Will
Will

Reputation: 103

How do I implement "file -s <file>" on Linux in pure Go?

Intent:
Does Go have the functionality (package or otherwise) to perform a special file stat on Linux akin to the command file -s <path>

Example:

[root@localhost ~]# file /proc/uptime
/proc/uptime: empty
[root@localhost ~]# file -s /proc/uptime
/proc/uptime: ASCII text

Use Case:
I have a fileglob of files in /proc/* that I need to very quickly detect if they are truly empty instead of appearing to be empty.

Using The os Package:

Code:

result,_ := os.Stat("/proc/uptime")
fmt.Println("Name:",result.Name()," Size:",result.Size()," Mode:",int(result.Mode()))
fmt.Printf("%q",result)

Result:

Name: uptime  Size: 0  Mode: 292
&{"uptime" '\x00' 'Ĥ' {%!q(int64=63606896088) %!q(int32=413685520) %!q(*time.Location=&{ [] [] 0 0 <nil>})} {'\x03' %!q(uint64=4026532071) '\x01' '脤' '\x00' '\x00' '\x00' '\x00' '\x00' 'Ѐ' '\x00' {%!q(int64=1471299288) %!q(int64=413685520)} {%!q(int64=1471299288) %!q(int64=413685520)} {%!q(int64=1471299288) %!q(int64=413685520)} ['\x00' '\x00' '\x00']}}

Obvious Workaround:
There is the obvious workaround of the following. But it's a little over the top to need to call in a bash shell in order to get file stats.

output,_ := exec.Command("bash","-c","file -s","/proc/uptime").Output()
//parse output etc...

EDIT/MY PRACTICAL USE CASE:
Quickly determining which files are zero size without needing to read each one of them first.

file -s /cgroup/memory/lsf/<cluster>/*/tasks | <clean up commands> | uniq -c
6 /cgroup/memory/lsf/<cluster>/<jobid>/tasks: ASCII text
805 /cgroup/memory/lsf/<cluster>/<jobid>/tasks: empty

So in this case, I know that only those 6 jobs are running and the rest (805) have terminated. Reading the file works like this:

# cat /cgroup/memory/lsf/<cluster>/<jobid>/tasks
#

or

# cat /cgroup/memory/lsf/<cluster>/<jobid>/tasks
12352
53455
...

Upvotes: 0

Views: 163

Answers (2)

kostix
kostix

Reputation: 55483

I'm afraid you might be confusing matters here: file is special in precisely a way it "knows" a set of heuristics to carry out its tasks.

To my knowledge, Go does not have anything like this in its standard library, and I've not came across a 3rd-party package implementing a file-like functionality (though I invite you to search by relevant keywords on http://godoc.org)

On the other hand, Go provides full access to the syscall interface of the underlying OS so when it comes to querying the OS in a way file does it, there's nothing you could not do in plain Go.
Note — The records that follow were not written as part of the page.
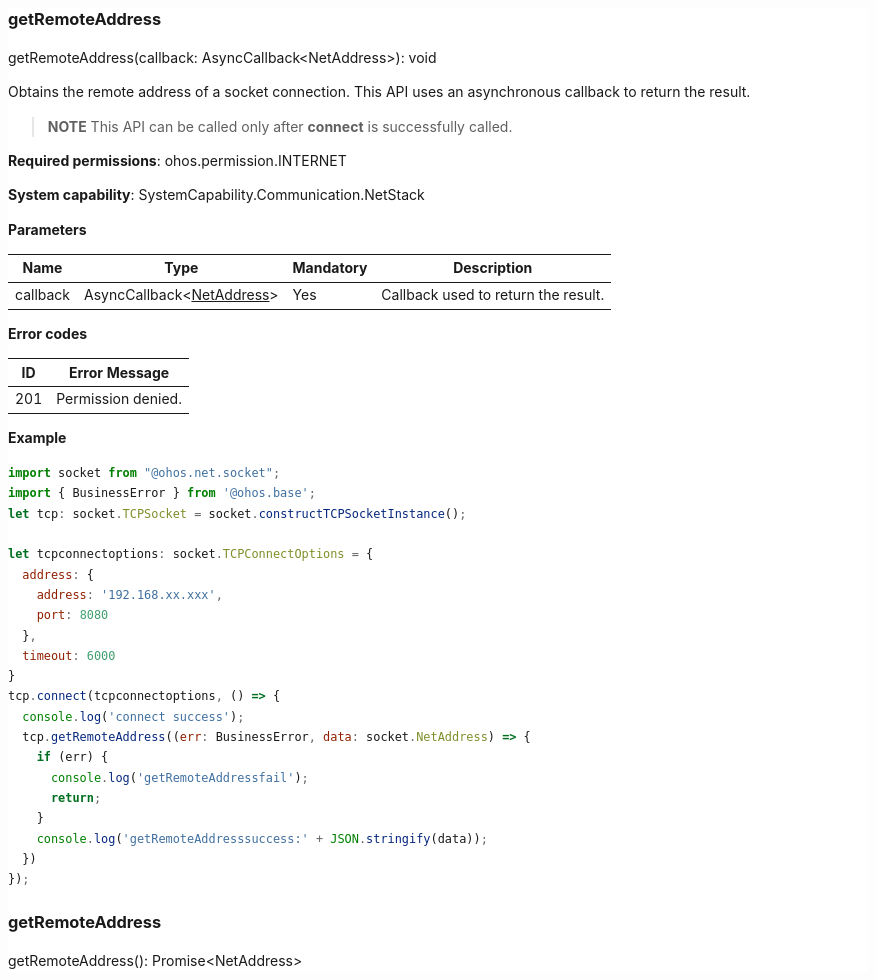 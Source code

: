 ### getRemoteAddress

getRemoteAddress(callback: AsyncCallback\<NetAddress\>): void

Obtains the remote address of a socket connection. This API uses an asynchronous callback to return the result.

> **NOTE**
> This API can be called only after **connect** is successfully called.

**Required permissions**: ohos.permission.INTERNET

**System capability**: SystemCapability.Communication.NetStack

**Parameters**

| Name  | Type                                             | Mandatory| Description      |
| -------- | ------------------------------------------------- | ---- | ---------- |
| callback | AsyncCallback<[NetAddress](#netaddress)> | Yes  | Callback used to return the result.|

**Error codes**

| ID| Error Message                |
| ------- | ----------------------- |
| 201     | Permission denied.      |

**Example**

```js
import socket from "@ohos.net.socket";
import { BusinessError } from '@ohos.base';
let tcp: socket.TCPSocket = socket.constructTCPSocketInstance();

let tcpconnectoptions: socket.TCPConnectOptions = {
  address: {
    address: '192.168.xx.xxx',
    port: 8080
  },
  timeout: 6000
}
tcp.connect(tcpconnectoptions, () => {
  console.log('connect success');
  tcp.getRemoteAddress((err: BusinessError, data: socket.NetAddress) => {
    if (err) {
      console.log('getRemoteAddressfail');
      return;
    }
    console.log('getRemoteAddresssuccess:' + JSON.stringify(data));
  })
});
```

### getRemoteAddress

getRemoteAddress(): Promise\<NetAddress\>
So I suggest you to just fetch the source code of file, learn what it does in its mode turned on by the "-s" command-line option and implement that in your Go code. We'll try to have you with specific problems doing that — should you have any.

Update

Looks like I've managed to grasp the OP is struggling with: a simple check:

$ stat -c %s /proc/$$/status && wc -c < $_
0
849

That is, the stat call on a file under /proc shows it has no contents but actually reading from that file returns that contents.
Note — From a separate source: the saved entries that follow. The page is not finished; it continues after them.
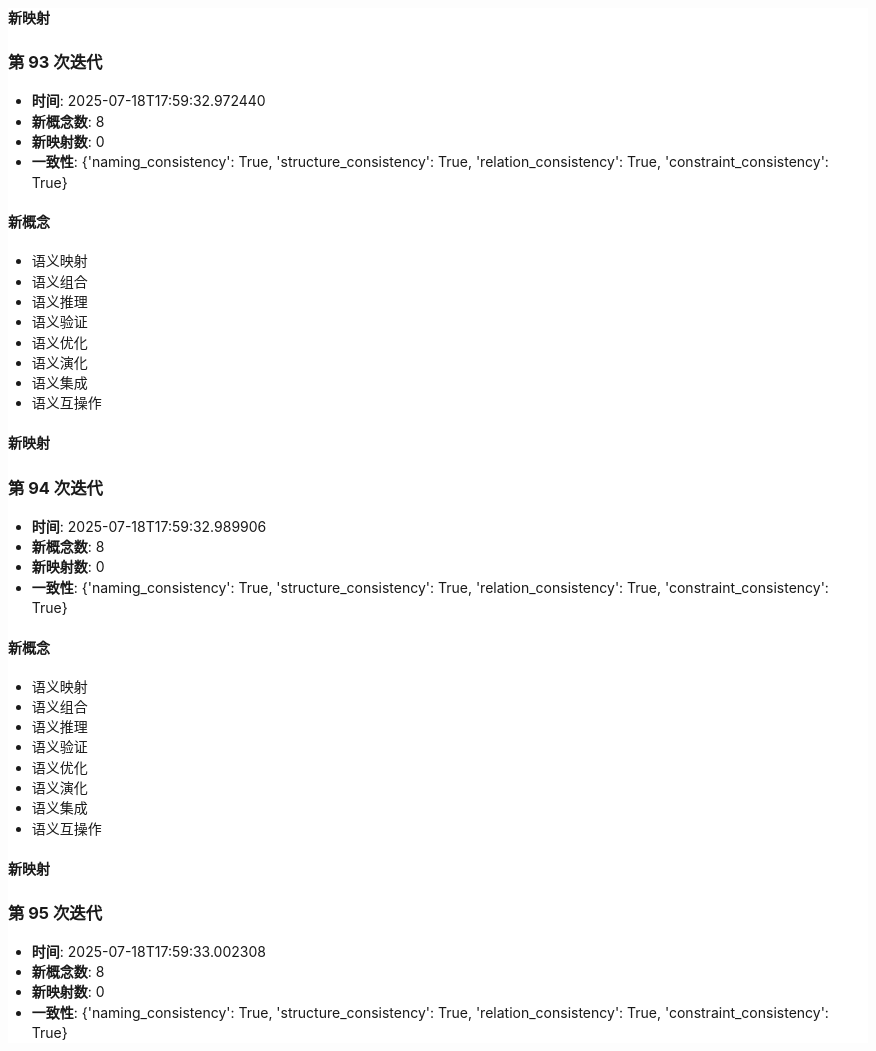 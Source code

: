 #### 新映射



### 第 93 次迭代

- **时间**: 2025-07-18T17:59:32.972440
- **新概念数**: 8
- **新映射数**: 0
- **一致性**: {'naming_consistency': True, 'structure_consistency': True, 'relation_consistency': True, 'constraint_consistency': True}

#### 新概念
- 语义映射
- 语义组合
- 语义推理
- 语义验证
- 语义优化
- 语义演化
- 语义集成
- 语义互操作

#### 新映射



### 第 94 次迭代

- **时间**: 2025-07-18T17:59:32.989906
- **新概念数**: 8
- **新映射数**: 0
- **一致性**: {'naming_consistency': True, 'structure_consistency': True, 'relation_consistency': True, 'constraint_consistency': True}

#### 新概念
- 语义映射
- 语义组合
- 语义推理
- 语义验证
- 语义优化
- 语义演化
- 语义集成
- 语义互操作

#### 新映射



### 第 95 次迭代

- **时间**: 2025-07-18T17:59:33.002308
- **新概念数**: 8
- **新映射数**: 0
- **一致性**: {'naming_consistency': True, 'structure_consistency': True, 'relation_consistency': True, 'constraint_consistency': True}
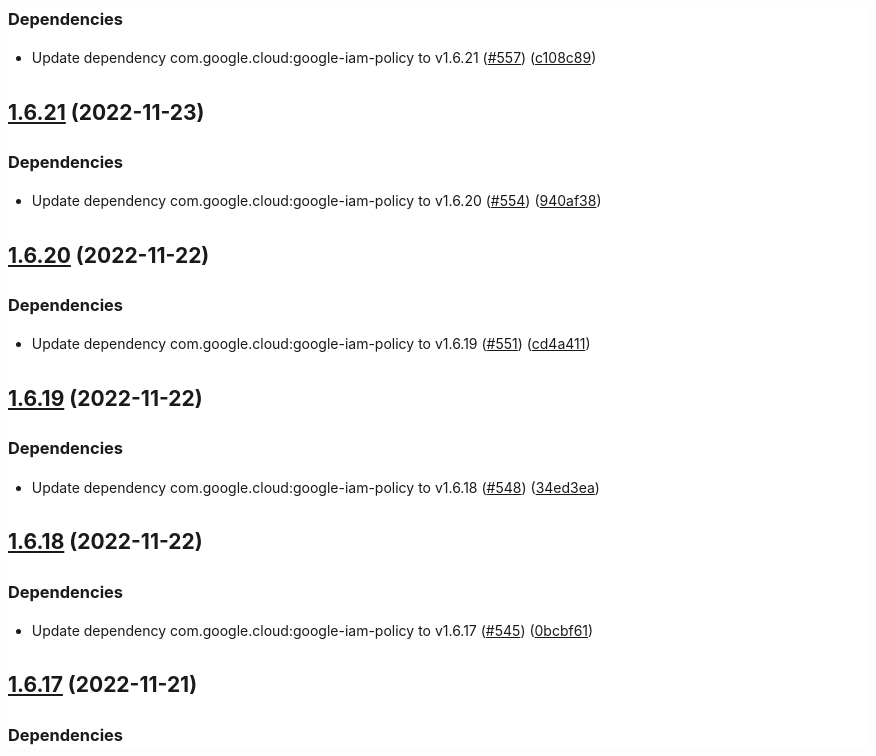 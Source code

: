 
### Dependencies

* Update dependency com.google.cloud:google-iam-policy to v1.6.21 ([#557](https://github.com/googleapis/java-iam/issues/557)) ([c108c89](https://github.com/googleapis/java-iam/commit/c108c89e97a9b5f11541a9c704d9da582868cf32))

## [1.6.21](https://github.com/googleapis/java-iam/compare/v1.6.20...v1.6.21) (2022-11-23)


### Dependencies

* Update dependency com.google.cloud:google-iam-policy to v1.6.20 ([#554](https://github.com/googleapis/java-iam/issues/554)) ([940af38](https://github.com/googleapis/java-iam/commit/940af38f2b1e4ea7846d5fe2b174b5c6f8962a67))

## [1.6.20](https://github.com/googleapis/java-iam/compare/v1.6.19...v1.6.20) (2022-11-22)


### Dependencies

* Update dependency com.google.cloud:google-iam-policy to v1.6.19 ([#551](https://github.com/googleapis/java-iam/issues/551)) ([cd4a411](https://github.com/googleapis/java-iam/commit/cd4a411647e67ebe88c690d6ca4532d4011b4029))

## [1.6.19](https://github.com/googleapis/java-iam/compare/v1.6.18...v1.6.19) (2022-11-22)


### Dependencies

* Update dependency com.google.cloud:google-iam-policy to v1.6.18 ([#548](https://github.com/googleapis/java-iam/issues/548)) ([34ed3ea](https://github.com/googleapis/java-iam/commit/34ed3ea40572a3598d372e9c9d6d5a4077de86d6))

## [1.6.18](https://github.com/googleapis/java-iam/compare/v1.6.17...v1.6.18) (2022-11-22)


### Dependencies

* Update dependency com.google.cloud:google-iam-policy to v1.6.17 ([#545](https://github.com/googleapis/java-iam/issues/545)) ([0bcbf61](https://github.com/googleapis/java-iam/commit/0bcbf6163950bbc3d282a7ae199fc8f5e32f195b))

## [1.6.17](https://github.com/googleapis/java-iam/compare/v1.6.16...v1.6.17) (2022-11-21)


### Dependencies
OK, so the solution is simple: instead of doing a call to os.Stat() while traversing the subtree of the filesystem one should instead merely attempt to read a single byte from the file, like in:

var buf [1]byte
f, err := os.Open(fname)
if err != nil {
    // do something, or maybe ignore.
    // A not existing file is OK to ignore
    // (the POSIX error code will be ENOENT)
    // because after the `path/filepath.Walk()` fetched an entry for
    // this file from its directory, the file might well have gone.
}
_, err = f.Read(buf[:])
if err != nil {
    if err == io.EOF {
        // OK, we failed to read 1 byte, so the file is empty.
    }
    // Otherwise, deal with the error
}
f.Close()

You might try to be more clever and first obtain the stat information (using a call to os.Stat()) to see if the file is a regular file—to not attempt reading from sockets etc.

Upvotes: 2

I have a fileglob of files in /proc/* that I need to very quickly detect if they are truly empty instead of appearing to be empty.

They are truly empty in some sense (eg. they occupy no space on file system). If you want to check whether any data can be read from them, try reading from them - that's what file -s does:

-s, --special-files

Normally, file only attempts to read and determine the type of argument files which stat(2) reports are ordinary files. This prevents problems, because reading special files may have peculiar consequences. Specifying the -s option causes file to also read argument files which are block or character special files. This is useful for determining the filesystem types of the data in raw disk partitions, which are block special files. This option also causes file to disregard the file size as reported by stat(2) since on some systems it reports a zero size for raw disk partitions.